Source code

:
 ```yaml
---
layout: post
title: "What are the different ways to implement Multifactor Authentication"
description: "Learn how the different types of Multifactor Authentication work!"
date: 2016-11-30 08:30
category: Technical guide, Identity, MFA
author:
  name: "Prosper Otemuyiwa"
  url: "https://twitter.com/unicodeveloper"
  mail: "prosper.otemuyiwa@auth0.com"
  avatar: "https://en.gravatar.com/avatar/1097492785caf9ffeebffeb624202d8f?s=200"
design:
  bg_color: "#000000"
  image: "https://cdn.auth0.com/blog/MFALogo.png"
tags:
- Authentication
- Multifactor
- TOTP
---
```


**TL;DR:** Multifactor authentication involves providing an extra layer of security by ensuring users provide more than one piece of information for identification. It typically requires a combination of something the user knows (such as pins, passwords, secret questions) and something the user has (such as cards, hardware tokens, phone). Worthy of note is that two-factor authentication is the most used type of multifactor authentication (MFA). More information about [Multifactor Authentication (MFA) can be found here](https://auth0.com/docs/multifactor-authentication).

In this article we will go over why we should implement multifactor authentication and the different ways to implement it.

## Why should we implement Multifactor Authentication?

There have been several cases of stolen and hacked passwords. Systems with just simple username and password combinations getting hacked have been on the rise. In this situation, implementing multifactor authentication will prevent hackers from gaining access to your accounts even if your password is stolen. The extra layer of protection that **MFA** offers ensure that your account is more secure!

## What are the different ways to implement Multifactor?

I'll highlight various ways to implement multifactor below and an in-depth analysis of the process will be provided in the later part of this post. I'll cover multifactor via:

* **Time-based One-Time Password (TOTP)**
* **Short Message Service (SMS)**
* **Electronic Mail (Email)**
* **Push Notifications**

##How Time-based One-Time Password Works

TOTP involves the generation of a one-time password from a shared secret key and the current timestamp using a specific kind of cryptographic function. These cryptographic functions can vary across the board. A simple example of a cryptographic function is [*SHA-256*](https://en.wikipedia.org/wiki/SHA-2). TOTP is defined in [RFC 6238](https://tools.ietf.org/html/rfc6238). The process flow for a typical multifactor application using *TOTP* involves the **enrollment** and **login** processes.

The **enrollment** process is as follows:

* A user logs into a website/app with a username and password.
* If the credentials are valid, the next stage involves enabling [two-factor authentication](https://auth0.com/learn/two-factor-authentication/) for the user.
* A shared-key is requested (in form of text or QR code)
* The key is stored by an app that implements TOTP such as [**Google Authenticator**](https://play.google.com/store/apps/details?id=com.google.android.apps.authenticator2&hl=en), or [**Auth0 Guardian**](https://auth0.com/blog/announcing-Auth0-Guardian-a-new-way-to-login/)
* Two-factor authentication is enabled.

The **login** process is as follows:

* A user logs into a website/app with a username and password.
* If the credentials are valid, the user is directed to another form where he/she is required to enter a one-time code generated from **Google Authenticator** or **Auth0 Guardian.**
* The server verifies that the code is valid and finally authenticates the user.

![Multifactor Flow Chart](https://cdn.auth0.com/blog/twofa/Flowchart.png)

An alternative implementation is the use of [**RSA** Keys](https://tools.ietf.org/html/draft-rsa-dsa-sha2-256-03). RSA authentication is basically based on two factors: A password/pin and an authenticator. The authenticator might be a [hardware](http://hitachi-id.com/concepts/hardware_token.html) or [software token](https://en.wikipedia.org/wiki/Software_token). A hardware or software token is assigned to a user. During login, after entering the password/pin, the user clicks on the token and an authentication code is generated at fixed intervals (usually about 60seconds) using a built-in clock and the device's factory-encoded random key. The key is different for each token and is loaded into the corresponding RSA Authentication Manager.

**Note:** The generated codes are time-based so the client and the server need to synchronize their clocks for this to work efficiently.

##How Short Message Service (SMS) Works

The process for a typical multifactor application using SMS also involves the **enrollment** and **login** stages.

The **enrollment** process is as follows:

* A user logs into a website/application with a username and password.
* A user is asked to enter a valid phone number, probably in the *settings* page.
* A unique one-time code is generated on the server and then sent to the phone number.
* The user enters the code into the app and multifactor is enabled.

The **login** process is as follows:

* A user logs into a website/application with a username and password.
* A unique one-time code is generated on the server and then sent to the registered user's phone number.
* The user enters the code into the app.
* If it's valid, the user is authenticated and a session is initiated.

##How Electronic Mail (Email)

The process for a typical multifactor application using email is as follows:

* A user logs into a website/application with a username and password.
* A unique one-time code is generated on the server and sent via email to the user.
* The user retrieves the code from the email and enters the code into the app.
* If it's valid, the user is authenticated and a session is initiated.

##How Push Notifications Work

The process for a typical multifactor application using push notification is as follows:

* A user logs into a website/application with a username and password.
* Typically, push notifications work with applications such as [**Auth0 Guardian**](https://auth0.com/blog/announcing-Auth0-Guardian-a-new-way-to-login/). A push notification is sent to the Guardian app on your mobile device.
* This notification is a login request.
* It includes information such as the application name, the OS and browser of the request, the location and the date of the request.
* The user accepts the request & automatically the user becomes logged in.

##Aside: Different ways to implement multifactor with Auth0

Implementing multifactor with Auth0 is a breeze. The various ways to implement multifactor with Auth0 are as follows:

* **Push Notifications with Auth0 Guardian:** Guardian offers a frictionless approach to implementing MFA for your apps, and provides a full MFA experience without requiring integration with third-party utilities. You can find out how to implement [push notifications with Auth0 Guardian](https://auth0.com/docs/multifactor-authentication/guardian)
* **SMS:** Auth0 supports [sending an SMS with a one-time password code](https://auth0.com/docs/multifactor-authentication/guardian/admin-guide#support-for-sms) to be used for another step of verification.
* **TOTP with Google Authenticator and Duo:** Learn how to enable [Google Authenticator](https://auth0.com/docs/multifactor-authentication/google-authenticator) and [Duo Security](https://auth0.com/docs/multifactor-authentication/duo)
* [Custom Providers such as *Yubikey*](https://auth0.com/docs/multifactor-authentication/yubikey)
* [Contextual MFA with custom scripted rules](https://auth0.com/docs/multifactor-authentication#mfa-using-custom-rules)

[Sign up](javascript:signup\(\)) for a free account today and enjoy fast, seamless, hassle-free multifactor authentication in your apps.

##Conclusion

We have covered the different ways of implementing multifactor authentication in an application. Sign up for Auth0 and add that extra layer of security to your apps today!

***

Task item – Read the listing. Report every line that includes the word "What".

Exercise output –
title: "What are the different ways to implement Multifactor Authentication"
## What are the different ways to implement Multifactor?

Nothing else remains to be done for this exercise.